Friday, May 01, 2026

When rules change mid‑process: Italy’s High Court and citizenship by descent ("ius sanguinis")

Italy’s Supreme Court is about to decide whether the recent, stricter citizenship‑by‑descent law (“ius sanguinis”) can be applied retroactively to people who were already in the process of applying when the rules changed. The outcome will be crucial for thousands of descendants of Italian emigrants in the US, Brazil, Argentina, and elsewhere, whose paths to Italian citizenship have been suddenly blocked or thrown into uncertainty by the so‑called “Meloni law.”
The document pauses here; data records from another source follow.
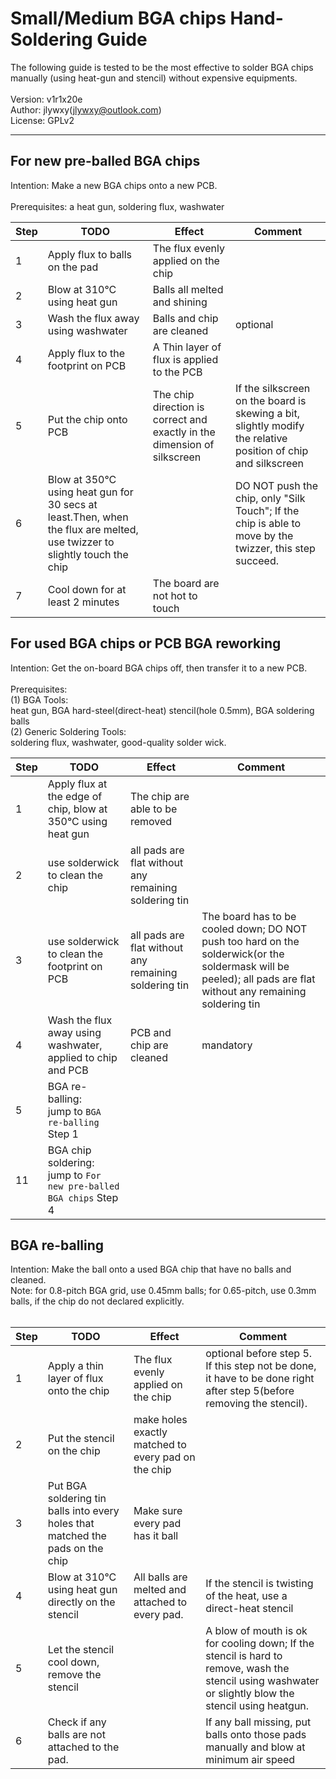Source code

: # Small/Medium BGA chips Hand-Soldering Guide


The following guide is tested to be the most effective to solder BGA chips manually (using heat-gun and stencil) without expensive equipments.<br>
<br>
Version: v1r1x20e<br>
Author: jlywxy(jlywxy@outlook.com)<br>
License: GPLv2<br>
- --

## For new pre-balled BGA chips
Intention: Make a new BGA chips onto a new PCB.<br><br>
Prerequisites: a heat gun, soldering flux, washwater

Step|TODO|Effect|Comment
-|-|-|-
1|Apply flux to balls on the pad|The flux evenly applied on the chip|
2|Blow at 310°C using heat gun|Balls all melted and shining|
3|Wash the flux away using washwater|Balls and chip are cleaned|optional
4|Apply flux to the footprint on PCB|A Thin layer of flux is applied to the PCB|
5|Put the chip onto PCB|The chip direction is correct and exactly in the dimension of silkscreen|If the silkscreen on the board is skewing a bit, slightly modify the relative position of chip and silkscreen
6|Blow at 350°C using heat gun for 30 secs at least.Then, when the flux are melted, use twizzer to slightly touch the chip||DO NOT push the chip, only "Silk Touch"; If the chip is able to move by the twizzer, this step succeed.
7|Cool down for at least 2 minutes|The board are not hot to touch|

## For used BGA chips or PCB BGA reworking
Intention: Get the on-board BGA chips off, then transfer it to a new PCB.<br><br>
Prerequisites: <br>
(1) BGA Tools: <br>
heat gun, BGA hard-steel(direct-heat) stencil(hole 0.5mm), BGA soldering balls <br>
(2) Generic Soldering Tools: <br>
soldering flux, washwater, good-quality solder wick.<br>

Step|TODO|Effect|Comment
-|-|-|-
1|Apply flux at the edge of chip, blow at 350°C using heat gun|The chip are able to be removed|
2|use solderwick to clean the chip|all pads are flat without any remaining soldering tin|
3|use solderwick to clean the footprint on PCB|all pads are flat without any remaining soldering tin|The board has to be cooled down; DO NOT push too hard on the solderwick(or the soldermask will be peeled); all pads are flat without any remaining soldering tin|
4|Wash the flux away using washwater, applied to chip and PCB|PCB and chip are cleaned|mandatory
5|BGA re-balling: <br>jump to `BGA re-balling` Step 1||
11|BGA chip soldering: <br>jump to `For new pre-balled BGA chips` Step 4||

## BGA re-balling
Intention: Make the ball onto a used BGA chip that have no balls and cleaned.<br>
Note: for 0.8-pitch BGA grid, use 0.45mm balls; for 0.65-pitch, use 0.3mm balls, if the chip do not declared explicitly.
<br><br>

Step|TODO|Effect|Comment
-|-|-|-
1|Apply a thin layer of flux onto the chip|The flux evenly applied on the chip|optional before step 5. If this step not be done, it have to be done right after step 5(before removing the stencil).
2|Put the stencil on the chip|make holes exactly matched to every pad on the chip|
3|Put BGA soldering tin balls into every holes that matched the pads on the chip|Make sure every pad has it ball
4|Blow at 310°C using heat gun directly on the stencil|All balls are melted and attached to every pad. |If the stencil is twisting of the heat, use a direct-heat stencil
5|Let the stencil cool down, remove the stencil||A blow of mouth is ok for cooling down; If the stencil is hard to remove, wash the stencil using washwater or slightly blow the stencil using heatgun.
6|Check if any balls are not attached to the pad. ||If any ball missing, put balls onto those pads manually and blow at minimum air speed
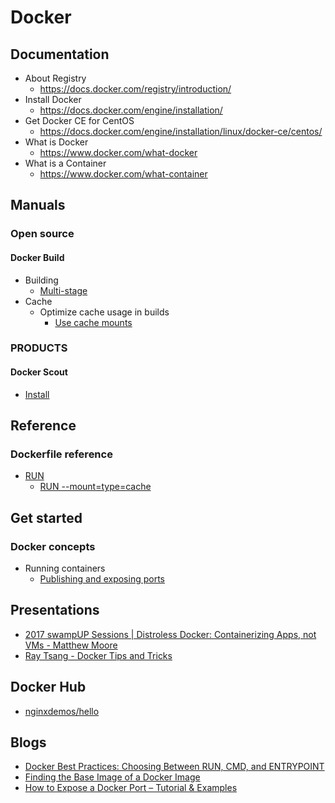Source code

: # Docker
## Documentation
* About Registry
  * https://docs.docker.com/registry/introduction/
* Install Docker
  * https://docs.docker.com/engine/installation/
* Get Docker CE for CentOS
  * https://docs.docker.com/engine/installation/linux/docker-ce/centos/
* What is Docker
  * https://www.docker.com/what-docker
* What is a Container
  * https://www.docker.com/what-container

## Manuals
### Open source
#### Docker Build
* Building
  * [Multi-stage](https://docs.docker.com/build/building/multi-stage/)
* Cache
  * Optimize cache usage in builds
    * [Use cache mounts](https://docs.docker.com/build/cache/optimize/#use-cache-mounts)

### PRODUCTS
#### Docker Scout
* [Install](https://docs.docker.com/scout/install/)

## Reference
### Dockerfile reference
* [RUN](https://docs.docker.com/reference/dockerfile/#run)
  * [RUN --mount=type=cache](https://docs.docker.com/reference/dockerfile/#run---mounttypecache)

## Get started
### Docker concepts
* Running containers
  * [Publishing and exposing ports](https://docs.docker.com/get-started/docker-concepts/running-containers/publishing-ports/)

## Presentations
* [2017 swampUP Sessions | Distroless Docker: Containerizing Apps, not VMs - Matthew Moore](https://www.youtube.com/watch?v=lviLZFciDv4)
* [Ray Tsang - Docker Tips and Tricks](https://www.youtube.com/watch?v=pnOLWFBpb2A)

## Docker Hub
* [nginxdemos/hello](https://hub.docker.com/r/nginxdemos/hello/)

## Blogs
* [Docker Best Practices: Choosing Between RUN, CMD, and ENTRYPOINT](https://www.docker.com/blog/docker-best-practices-choosing-between-run-cmd-and-entrypoint/)
* [Finding the Base Image of a Docker Image](https://www.baeldung.com/ops/docker-find-base-image)
* [How to Expose a Docker Port – Tutorial & Examples](https://spacelift.io/blog/docker-expose-port)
In its article “Cittadinanza ius sanguinis: la Corte Suprema può ribaltare la legge”, AmeVe illustrates this through the case of Sabrina Crawford, from the San Francisco Bay Area, who spent years reconstructing her family history in Calabria to prove that her great‑grandfather never gave up Italian citizenship. Her plans, like those of many others, have been disrupted by new limits that restrict recognition to people whose parents or grandparents never renounced Italian citizenship, raising the question whether long‑standing expectations and rights can simply be switched off by decree.

The AmeVe article also points to a paradox: while Italy braces for a severe demographic decline, it is tightening access both for children of immigrants born in the country and for descendants of Italians abroad who want to reconnect with it. In other words, at the very moment when Italy needs people, it is making it harder for those already tied to the country—by birth, by blood, or by history—to be formally recognized as Italian. The Court’s ruling will say a lot about how Italy chooses to balance legal certainty, administrative control, and its relationship with the diaspora.